The preferred route will eventually lead from Soddy Daisy along Montlake Road to Old Dayton Pike and then along the North Chickamauga Creek greenway to the Chickamauga Dam. From there it will follow the North River Connector greenway and the Tennessee River along the North Shore to the C.B. Robinson Bridge where it will cross the river. Heading south, the trail will follow the Riverwalk greenway to Ross Landing and from there to the Guild Trail and on to the Georgia state line. This route would be a total of 31 miles.

There are challenges for this proposed, preferred path. The area around Chickamauga Dam is now closed because construction on the locks has stopped. It is hoped that Senator Lamar Alexander can get that problem resolved. The North River Connector greenway has not yet been designed, and TDOT will not allow foot or bike traffic to cross the bridge over the river.

The trail is a composite of various trails built and maintained by different organizations and volunteers from each of the areas it travels through. It is a patchwork of existing footpaths maintained by local trail partners with new pathways built to fill in the gaps between the old ones. Some of the breaks in the route will use “interim” paths that follow streets and roadways until the “preferred” paths that follow greenways can be built.

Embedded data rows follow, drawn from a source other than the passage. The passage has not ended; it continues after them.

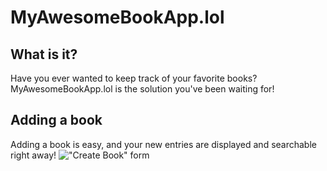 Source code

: # MyAwesomeBookApp.lol

## What is it?

Have you ever wanted to keep track of your favorite books? MyAwesomeBookApp.lol is the solution you've been waiting for!

## Adding a book

Adding a book is easy, and your new entries are displayed and searchable right away!
!["Create Book" form](https://cloud.githubusercontent.com/assets/4215/22151066/f3502322-dee1-11e6-9442-843bb4822b2c.png)
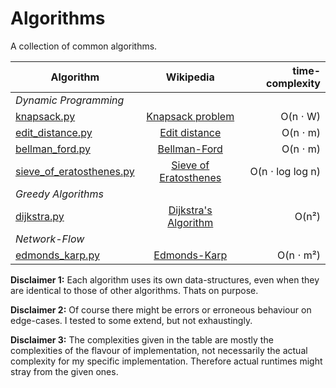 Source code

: # Algorithms

A collection of common algorithms.

| Algorithm | Wikipedia | time-complexity |
|--------------|:-----:|-----------:|
| *Dynamic Programming* |||
| [knapsack.py](https://github.com/YannickSpoerl/algorithms/blob/main/dynamic_programming/knapsack.py) | [Knapsack problem](https://en.wikipedia.org/wiki/Knapsack_problem) | O(n ⋅ W) |
| [edit_distance.py](https://github.com/YannickSpoerl/algorithms/blob/main/dynamic_programming/edit_distance.py) | [Edit distance](https://en.wikipedia.org/wiki/Edit_distance) | O(n ⋅ m) |
| [bellman_ford.py](https://github.com/YannickSpoerl/algorithms/blob/main/dynamic_programming/bellman_ford.py) | [Bellman-Ford](https://en.wikipedia.org/wiki/Bellman%E2%80%93Ford_algorithm) | O(n ⋅ m) |
| [sieve_of_eratosthenes.py](https://github.com/YannickSpoerl/algorithms/blob/main/dynamic_programming/sieve_of_eratosthenes.py) | [Sieve of Eratosthenes](https://en.wikipedia.org/wiki/Sieve_of_Eratosthenes) | O(n ⋅ log log n) |
| *Greedy Algorithms* |||
| [dijkstra.py](https://github.com/YannickSpoerl/algorithms/blob/main/greedy/dijsktra.py) | [Dijkstra's Algorithm](https://en.wikipedia.org/wiki/Dijkstra%27s_algorithm) | O(n²) |
| *Network-Flow* |||
| [edmonds_karp.py](https://github.com/YannickSpoerl/algorithms/blob/main/network_flow/edmonds_karp.py) | [Edmonds-Karp](https://en.wikipedia.org/wiki/Edmonds%E2%80%93Karp_algorithm) | O(n ⋅ m²) |

**Disclaimer 1:** Each algorithm uses its own data-structures, even when they are identical to those of other algorithms. Thats on purpose.

**Disclaimer 2:** Of course there might be errors or erroneous behaviour on edge-cases. I tested to some extend, but not exhaustingly.

**Disclaimer 3:** The complexities given in the table are mostly the complexities of the flavour of implementation, not necessarily
the actual complexity for my specific implementation. Therefore actual runtimes might stray from the given ones. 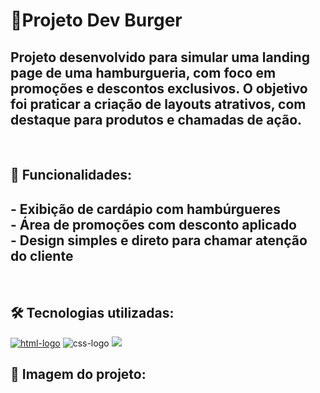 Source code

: <h1>🍔Projeto Dev Burger</h1>
<h2>Projeto desenvolvido para simular uma landing page de uma hamburgueria, com foco em promoções e descontos exclusivos.  
O objetivo foi praticar a criação de layouts atrativos, com destaque para produtos e chamadas de ação.
</h2>
<br>
<h2>🚀 Funcionalidades:</h2>
<h2>- Exibição de cardápio com hambúrgueres
  <br>
- Área de promoções com desconto aplicado
  <br>
- Design simples e direto para chamar atenção do cliente</h2>
<br>
<h2>🛠️ Tecnologias utilizadas:</h2>
<a href="https://google.com"><img src="https://img.shields.io/badge/HTML5-E34F26?style=for-the-badge&logo=html5&logoColor=white" alt="html-logo" /></a>
<img src="https://img.shields.io/badge/CSS3-1572B6?style=for-the-badge&logo=css3&logoColor=white" alt="css-logo" />
<img src="https://img.shields.io/badge/JavaScript-F7DF1E?style=for-the-badge&logo=JavaScript&logoColor=white"/>
<br>
<h2>📸 Imagem do projeto:</h2> 



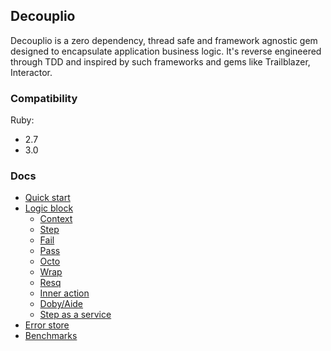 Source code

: ## Decouplio

Decouplio is a zero dependency, thread safe and framework agnostic gem designed to encapsulate application business logic. It's reverse engineered through TDD and inspired by such frameworks and gems like Trailblazer, Interactor.

### Compatibility
  Ruby:
 - 2.7
 - 3.0

 ### Docs

- [Quick start](https://differencialx.github.io/decouplio/quick_start)
- [Logic block](https://github.com/differencialx/decouplio/blob/master/docs/logic_block.md)
  - [Context](https://github.com/differencialx/decouplio/blob/master/docs/context.md)
  - [Step](https://differencialx.github.io/decouplio/step)
  - [Fail](https://github.com/differencialx/decouplio/blob/master/docs/fail.md)
  - [Pass](https://github.com/differencialx/decouplio/blob/master/docs/pass.md)
  - [Octo](https://github.com/differencialx/decouplio/blob/master/docs/octo.md)
  - [Wrap](https://github.com/differencialx/decouplio/blob/master/docs/wrap.md)
  - [Resq](https://github.com/differencialx/decouplio/blob/master/docs/resq.md)
  - [Inner action](https://github.com/differencialx/decouplio/blob/master/docs/inner_action.md)
  - [Doby/Aide](https://github.com/differencialx/decouplio/blob/master/docs/doby_aide.md)
  - [Step as a service](https://github.com/differencialx/decouplio/blob/master/docs/step_as_a_service.md)
- [Error store](https://github.com/differencialx/decouplio/blob/master/docs/error_store.md)
- [Benchmarks](https://github.com/differencialx/decouplio/blob/master/docs/benchmarks.md)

Putting together a system comprised of independent trails has presented some challenges for the umbrella organization. The network consists of footpaths in nine states, involving 10 clubs and 11 existing trails. Initially, five gaps ranging from 50-200 miles between the existing paths needed to be filled in including one through West Virginia where there was no hiking organization to get involved. Progress made in the past five years includes trails, bridges and shelters being built, and brochures, signs and a website being created. It is now open for hiking north of I-64, which runs from Kentucky to Virginia.

The new GET is not intended for use by only long-distance hikers. Mr. Devine said that since the AT opened around 12,000 people have hiked it. Annually, 400-450 report they have completed the entire distance, but two-three million people hike parts of it each year. He touted the development of the new trail system as a place for solitude, to encourage conservation, saving land for national heritage, recreation and health and for community development. Historically, towns will benefit from having a hiking trail cross through.

In describing what to expect of the GET, he said that the highest elevation of 3,500 feet is lower than the Appalachian Trail, which has points as high as 6,000 feet. He said comparing the two, that this new one is more primitive and has less populated surroundings. Also, the interim routes will be used until more permanent ones are established.

In a question and answer session, the audience was told that the composite trail system is being marked with an identifying logo. An alternative route to get across the river was suggested for the Lookout Mountain segment of the trail. Garnet Chapin asked if other hiking clubs such as the newly formed Lookout Mountain Hiking Club, organized by John Wilson, might help in creating the pathways in this section. “Very definitely, we’d like your help” was answered. More can be learned about the Great Eastern Trail at www.greateasterntreail.net.

Mr. Devine told the crowd of interested people that “the Great Eastern Trail is another reason to complete the greenways in Chattanooga.” And, he added, “Chattanooga is one more reason for people to hike the Great Eastern Trail.”